[Stored data — start]

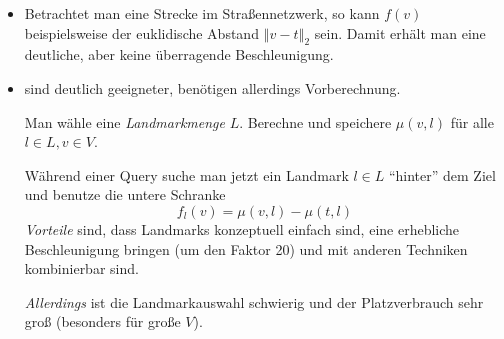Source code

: \begin{itemize}
  \item Betrachtet man eine Strecke im Straßennetzwerk, so kann \( f(v) \) beispielsweise der euklidische Abstand \( \left\Vert v - t \right\Vert_2 \) sein. Damit erhält man eine deutliche, aber keine überragende Beschleunigung.
  \item {} sind deutlich geeigneter, benötigen allerdings Vorberechnung.

  Man wähle eine \emph{Landmarkmenge} \( L \). Berechne und speichere \( \mu(v,l) \) für alle \( l \in L, v \in V \).

  Während einer Query suche man jetzt ein Landmark \( l \in L \) ``hinter'' dem Ziel und benutze die untere Schranke
  \begin{equation*}
    f_l(v) = \mu(v,l) - \mu(t,l)
  \end{equation*}
  \emph{Vorteile} sind, dass Landmarks konzeptuell einfach sind, eine erhebliche Beschleunigung bringen (um den Faktor 20) und mit anderen Techniken kombinierbar sind.

  \emph{Allerdings} ist die Landmarkauswahl schwierig und der Platzverbrauch sehr groß (besonders für große \( V \)).
\end{itemize}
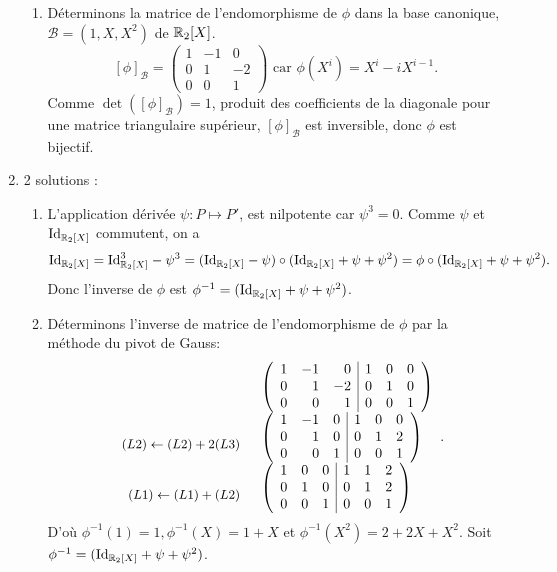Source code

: \documentclass{book}
\begin{document}
\begin{enumerate}
\begin{enumerate}
\item  Déterminons la matrice de l'endomorphisme de $\phi$ dans la base canonique, $\mathcal{B}=(1,X,X^2)$ de $\mathbb{R} _2[X]$.
$$[\phi]_{\mathcal{B}}=\begin{pmatrix}1 &-1&0\\0 &1&-2\\0&0&1 \end{pmatrix}\text{ car } \phi(X^i)=X^i-i  X^{i-1}.$$
Comme $\det ([\phi]_{\mathcal{B}})=1$, produit des coefficients de la diagonale pour une matrice triangulaire supérieur,  $[\phi]_{\mathcal{B}}$ est inversible, donc $\phi$ est bijectif.  
\end{enumerate}
\item 2 solutions :
\begin{enumerate}
\item L'application dérivée $\psi:P\mapsto P'$, est nilpotente car $\psi^3=0$. Comme $\psi$ et $\mathrm{Id}_{\mathbb{R} _2[X]}$ commutent,
on a$$ \mathrm{Id}_{\mathbb{R} _2[X]}=\mathrm{Id}^3_{\mathbb{R} _2[X]}-\psi^3=(\mathrm{Id}_{\mathbb{R} _2[X]}-\psi)\circ(\mathrm{Id}_{\mathbb{R} _2[X]}+\psi+\psi^2)=\phi\circ (\mathrm{Id}_{\mathbb{R} _2[X]}+\psi+\psi^2).$$ Donc l'inverse de $\phi$ est $\phi^{-1}=(\mathrm{Id}_{\mathbb{R} _2[X]}+\psi+\psi^2)$.
\item  Déterminons l'inverse de matrice de l'endomorphisme de $\phi$ par la méthode du pivot de Gauss:
$$\begin{array}{rl}
&\left({\begin{array}{rrr|rrr}1 &-1&0&1&0&0\\0 &1&-2&0&1&0\\0&0&1&0&0&1 \end{array}}\right)\\
\begin{small}\begin{array}{r} \\(L2)\leftarrow (L2)+2(L3) \end{array}\end{small}&\left({\begin{array}{rrr|rrr}1 &-1&0&1&0&0\\0 &1&0&0&1&2\\0&0&1&0&0&1 \end{array}}\right)\\
\begin{small}\begin{array}{r} \\(L1)\leftarrow (L1)+(L2) \end{array}\end{small}&\left({\begin{array}{rrr|rrr}1 &0&0&1&1&2\\0 &1&0&0&1&2\\0&0&1&0&0&1 \end{array}}\right)
\end{array}.$$
D'où $\phi^{-1}(1)=1,\phi^{-1}(X)=1+X$ et $\phi^{-1}(X^2)=2+2X+X^2$.  Soit $\phi^{-1}=(\mathrm{Id}_{\mathbb{R} _2[X]}+\psi+\psi^2)$.
\end{enumerate}
\end{enumerate}
\end{document}
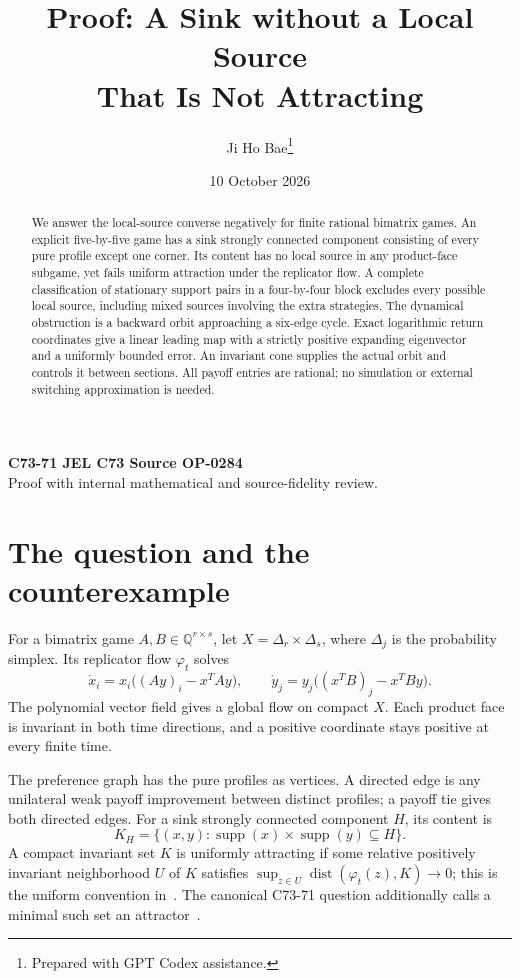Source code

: \documentclass[11pt,a4paper]{article}
\title{Proof: A Sink without a Local Source\\
That Is Not Attracting}
\author{Ji Ho Bae\thanks{Prepared with GPT Codex assistance.}}
\date{10 October 2026}
\numberwithin{equation}{section}
\theoremstyle{definition}
\newcommand{\Q}{\mathbb Q}
\DeclareMathOperator{\supp}{supp}
\DeclareMathOperator{\dist}{dist}
\begin{document}
\maketitle
\begin{center}
\small\textbf{C73-71 \quad JEL C73 \quad Source OP-0284}\\
Proof with internal mathematical and source-fidelity review.
\end{center}
\begin{abstract}
We answer the local-source converse negatively for finite rational
bimatrix games. An explicit five-by-five game has a sink strongly
connected component consisting of every pure profile except one corner.
Its content has no local source in any product-face subgame, yet fails
uniform attraction under the replicator flow. A complete classification
of stationary support pairs in a four-by-four block excludes every
possible local source, including mixed sources involving the extra
strategies. The dynamical obstruction is a backward orbit approaching
a six-edge cycle. Exact logarithmic return coordinates give a linear
leading map with a strictly positive expanding eigenvector and a
uniformly bounded error. An invariant cone supplies the actual orbit
and controls it between sections. All payoff entries are rational;
no simulation or external switching approximation is needed.
\end{abstract}

\section{The question and the counterexample}\label{sec:question}

For a bimatrix game \(A,B\in\Q^{r\times s}\), let
\(X=\Delta_r\times\Delta_s\), where \(\Delta_j\) is the probability
simplex. Its replicator flow \(\varphi_t\) solves
\begin{equation}\label{eq:replicator}
 \dot x_i=x_i\bigl((Ay)_i-x^TAy\bigr),\qquad
 \dot y_j=y_j\bigl((x^TB)_j-x^TBy\bigr).
\end{equation}
The polynomial vector field gives a global flow on compact \(X\).
Each product face is invariant in both time directions, and a positive
coordinate stays positive at every finite time.

The preference graph has the pure profiles as vertices. A directed
edge is any unilateral weak payoff improvement between distinct
profiles; a payoff tie gives both directed edges. For a sink strongly
connected component \(H\), its content is
\[
 K_H=\{(x,y):\supp(x)\times\supp(y)\subseteq H\}.
\]
A compact invariant set \(K\) is uniformly attracting if some relative
positively invariant neighborhood \(U\) of \(K\) satisfies
\(\sup_{z\in U}\dist(\varphi_t(z),K)\to0\); this is the uniform
convention in~\cite[Definition 3.2]{BS}. The canonical C73-71 question
additionally calls a minimal such set an attractor~\cite{catalogue}.
\end{document}
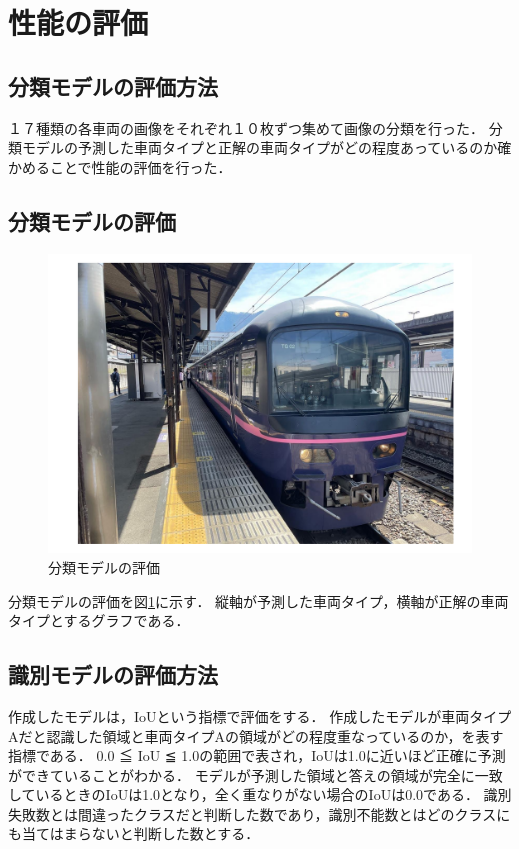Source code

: \section{性能の評価}
\subsection{分類モデルの評価方法}
１７種類の各車両の画像をそれぞれ１０枚ずつ集めて画像の分類を行った．
分類モデルの予測した車両タイプと正解の車両タイプがどの程度あっているのか確かめることで性能の評価を行った．
\subsection{分類モデルの評価}
\begin{figure}	
	\centering
	\includegraphics[width=\linewidth]{fig/hana.pdf}
	\caption{分類モデルの評価}\label{CLS}
\end{figure}
分類モデルの評価を図\ref{CLS}に示す．
縦軸が予測した車両タイプ，横軸が正解の車両タイプとするグラフである．
\subsection{識別モデルの評価方法}
作成したモデルは，IoUという指標で評価をする．
作成したモデルが車両タイプAだと認識した領域と車両タイプAの領域がどの程度重なっているのか，を表す指標である．
0.0 ≦ IoU ≦ 1.0の範囲で表され，IoUは1.0に近いほど正確に予測ができていることがわかる．
モデルが予測した領域と答えの領域が完全に一致しているときのIoUは1.0となり，全く重なりがない場合のIoUは0.0である．
識別失敗数とは間違ったクラスだと判断した数であり，識別不能数とはどのクラスにも当てはまらないと判断した数とする．
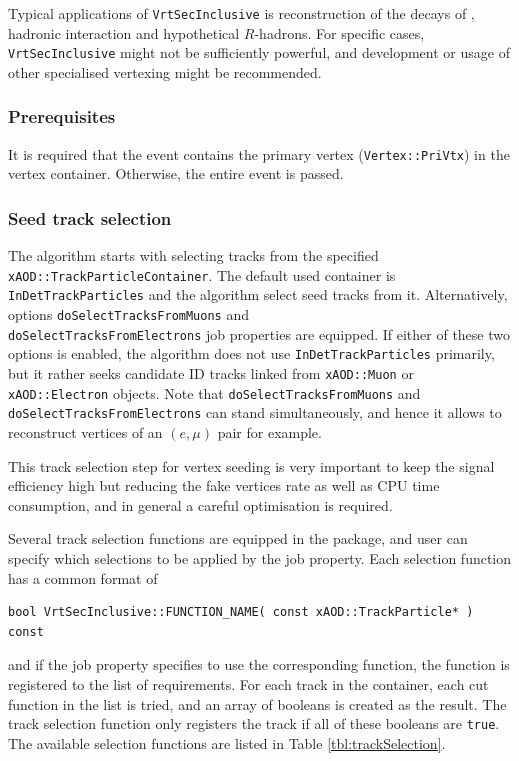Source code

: Typical applications of {\tt VrtSecInclusive} is reconstruction of the decays of \Kshort, hadronic interaction and hypothetical $R$-hadrons. For specific cases, {\tt VrtSecInclusive} might not be sufficiently powerful, and development or usage of other specialised vertexing might be recommended.

\subsubsection{Prerequisites}
It is required that the event contains the primary vertex ({\tt Vertex::PriVtx}) in the vertex container. Otherwise, the entire event is passed.

\subsubsection{Seed track selection}
The algorithm starts with selecting tracks from the specified {\tt xAOD::TrackParticleContainer}. The default used container is {\tt InDetTrackParticles} and the algorithm select seed tracks from it. Alternatively, options {\tt doSelectTracksFromMuons} and\\ {\tt doSelectTracksFromElectrons} job properties are equipped. If either of these two options is enabled, the algorithm does not use {\tt InDetTrackParticles} primarily, but it rather seeks candidate ID tracks linked from {\tt xAOD::Muon} or {\tt xAOD::Electron} objects. Note that {\tt doSelectTracksFromMuons} and {\tt doSelectTracksFromElectrons} can stand simultaneously, and hence it allows to reconstruct vertices of an $(e,\mu)$ pair for example.

This track selection step for vertex seeding is very important to keep the signal efficiency high but reducing the fake vertices rate as well as CPU time consumption, and in general a careful optimisation is required.

Several track selection functions are equipped in the package, and user can specify which selections to be applied by the job property. Each selection function has a common format of
\begin{scriptsize}
\begin{verbatim}
bool VrtSecInclusive::FUNCTION_NAME( const xAOD::TrackParticle* ) const
\end{verbatim}
\end{scriptsize}

and if the job property specifies to use the corresponding function, the function is registered to the list of requirements. For each track in the container, each cut function in the list is tried, and an array of booleans is created as the result. The track selection function only registers the track if all of these booleans are {\tt true}. The available selection functions are listed in Table \ref{tbl:trackSelection}.

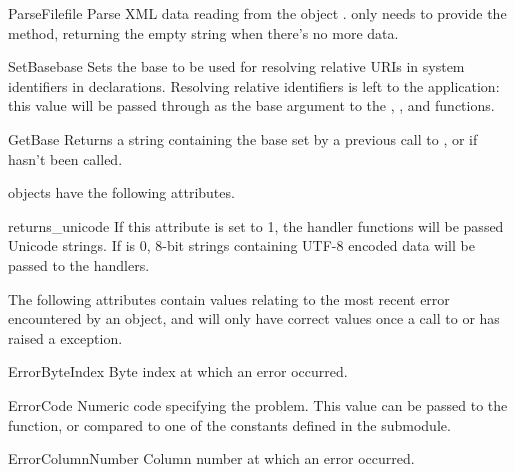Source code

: \begin{methoddesc}{ParseFile}{file}
Parse XML data reading from the object .   only
needs to provide the  method, returning the
empty string when there's no more data.
\end{methoddesc}

\begin{methoddesc}{SetBase}{base}
Sets the base to be used for resolving relative URIs in system identifiers in
declarations.  Resolving relative identifiers is left to the application:
this value will be passed through as the base argument to the
, ,
and  functions. 
\end{methoddesc}

\begin{methoddesc}{GetBase}{}
Returns a string containing the base set by a previous call to
, or  if 
 hasn't been called.
\end{methoddesc}

 objects have the following attributes.  

\begin{datadesc}{returns_unicode} 
If this attribute is set to 1, the handler functions will be passed
Unicode strings.  If  is 0, 8-bit strings
containing UTF-8 encoded data will be passed to the handlers.
\end{datadesc} 

The following attributes contain values relating to the most recent
error encountered by an  object, and will only have
correct values once a call to  or 
has raised a  exception.

\begin{datadesc}{ErrorByteIndex} 
Byte index at which an error occurred.
\end{datadesc} 

\begin{datadesc}{ErrorCode} 
Numeric code specifying the problem.  This value can be passed to the
 function, or compared to one of the constants
defined in the  submodule.
\end{datadesc}

\begin{datadesc}{ErrorColumnNumber} 
Column number at which an error occurred.
\end{datadesc}

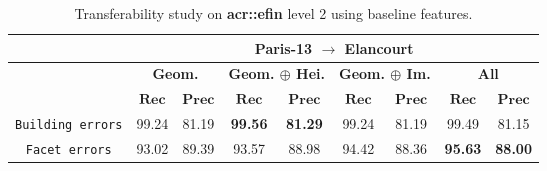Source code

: \begin{table}[htbp]
\begin{tabular}{| c | c c | c c | c c | c c |}
                \hline
                \hline
                & \multicolumn{8}{c|}{\textbf{Paris-13 \(\rightarrow\) Elancourt}}\\
                \hline
                &\multicolumn{2}{c|}{\textbf{Geom.}} & \multicolumn{2}{c|}{\textbf{Geom. \(\oplus\) Hei.}} & \multicolumn{2}{c|}{\textbf{Geom. \(\oplus\) Im.}} & \multicolumn{2}{c|}{\textbf{All}} \\
                \cline{2-9}
                & \(\bm{Rec}\) & \(\bm{Prec}\) &  \(\bm{Rec}\) & \(\bm{Prec}\) &  \(\bm{Rec}\) & \(\bm{Prec}\) &  \(\bm{Rec}\) & \(\bm{Prec}\) \\
                \hline
                \texttt{Building errors} & 99.24 & 81.19 & \textbf{99.56} & \textbf{81.29} & 99.24 & 81.19 & 99.49 & 81.15 \\
                \hline
                \texttt{Facet errors} & 93.02 & 89.39 & 93.57 & 88.98 & 94.42 & 88.36 & \textbf{95.63} & \textbf{88.00} \\
                \hline
                \hline
            \end{tabular}
            \caption{
                \label{tab::transferability_f2}
                Transferability study on \textbf{\gls{acr::efin}} level 2 using baseline features.
            }
        \end{table}

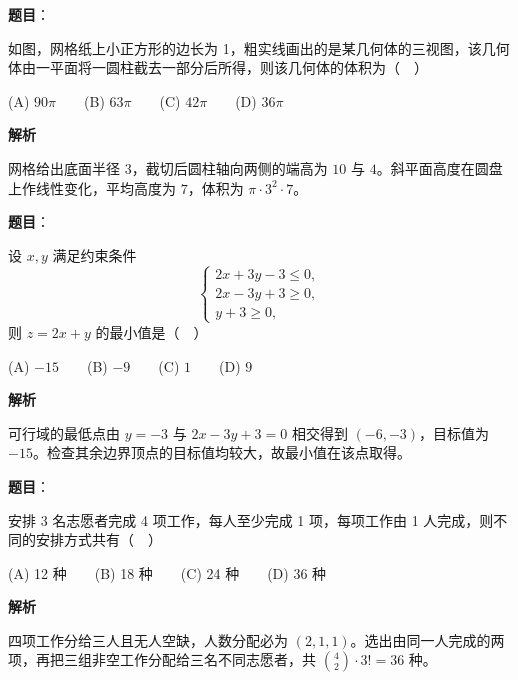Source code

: \begin{answer}

\textbf{题目}：

如图，网格纸上小正方形的边长为 1，粗实线画出的是某几何体的三视图，该几何体由一平面将一圆柱截去一部分后所得，则该几何体的体积为（　）
\nopagebreak[4]
\begin{center}\end{center}
\nopagebreak[4]
   (A) \(90\pi\)　　(B) \(63\pi\)　　(C) \(42\pi\)　　(D) \(36\pi\)

\textbf{解析}

网格给出底面半径 \(3\)，截切后圆柱轴向两侧的端高为 \(10\) 与 \(4\)。斜平面高度在圆盘上作线性变化，平均高度为 \(7\)，体积为 \(\pi\cdot3^2\cdot7\)。


\end{answer}
\begin{answer}

\textbf{题目}：

设 \(x,y\) 满足约束条件
\nopagebreak[4]
\[
   \begin{cases}
   2x+3y-3\leq 0,\\
   2x-3y+3\geq 0,\\
   y+3\geq 0,
   \end{cases}
\]
   则 \(z=2x+y\) 的最小值是（　）

   (A) \(-15\)　　(B) \(-9\)　　(C) \(1\)　　(D) \(9\)

\textbf{解析}

可行域的最低点由 \(y=-3\) 与 \(2x-3y+3=0\) 相交得到 \((-6,-3)\)，目标值为 \(-15\)。检查其余边界顶点的目标值均较大，故最小值在该点取得。


\end{answer}
\begin{answer}

\textbf{题目}：

安排 3 名志愿者完成 4 项工作，每人至少完成 1 项，每项工作由 1 人完成，则不同的安排方式共有（　）

   (A) 12 种　　(B) 18 种　　(C) 24 种　　(D) 36 种

\textbf{解析}

四项工作分给三人且无人空缺，人数分配必为 \((2,1,1)\)。选出由同一人完成的两项，再把三组非空工作分配给三名不同志愿者，共 \(\binom42\cdot3!=36\) 种。


\end{answer}
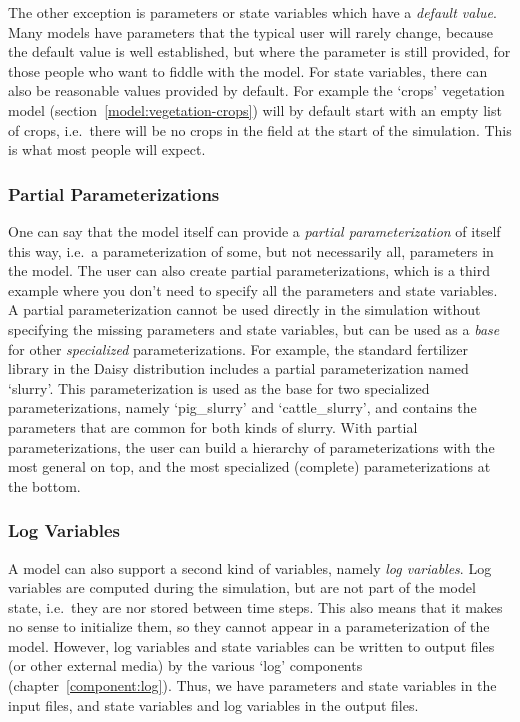 The other exception is parameters or state variables which have a
\emph{default value}.  Many models have parameters that the typical
user will rarely change, because the default value is well
established, but where the parameter is still provided, for those
people who want to fiddle with the model.  For state variables, there
can also be reasonable values provided by default.  For example the
`crops' vegetation model (section~\ref{model:vegetation-crops}) will
by default start with an empty list of crops, i.e.\ there will be no
crops in the field at the start of the simulation.  This is what most
people will expect.

\subsubsection{Partial Parameterizations}

One can say that the model itself can provide a \emph{partial
  parameterization} of itself this way, i.e.\ a parameterization of
some, but not necessarily all, parameters in the model.  The user can
also create partial parameterizations, which is a third example where
you don't need to specify all the parameters and state variables.  A
partial parameterization cannot be used directly in the simulation
without specifying the missing parameters and state variables, but can
be used as a \emph{base} for other \emph{specialized}
parameterizations.  For example, the standard fertilizer library in
the Daisy distribution includes a partial parameterization named
`slurry'.  This parameterization is used as the base for two
specialized parameterizations, namely `pig\_slurry' and
`cattle\_slurry', and contains the parameters that are common for
both kinds of slurry.  With partial parameterizations, the user can
build a hierarchy of parameterizations with the most general on top,
and the most specialized (complete) parameterizations at the bottom.

\subsubsection{Log Variables}

A model can also support a second kind of variables, namely \emph{log
  variables}.  Log variables are computed during the simulation, but
are not part of the model state, i.e.\ they are nor stored between
time steps.  This also means that it makes no sense to initialize
them, so they cannot appear in a parameterization of the model.
However, log variables and state variables can be written to output
files (or other external media) by the various `log' components
(chapter~\ref{component:log}).  Thus, we have parameters and state
variables in the input files, and state variables and log variables in
the output files.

[Stored data — finish]

Exercise ▸
Work out how many lines of the records contain the word "cite". Give that number and nothing more.

Output for this task ▸
2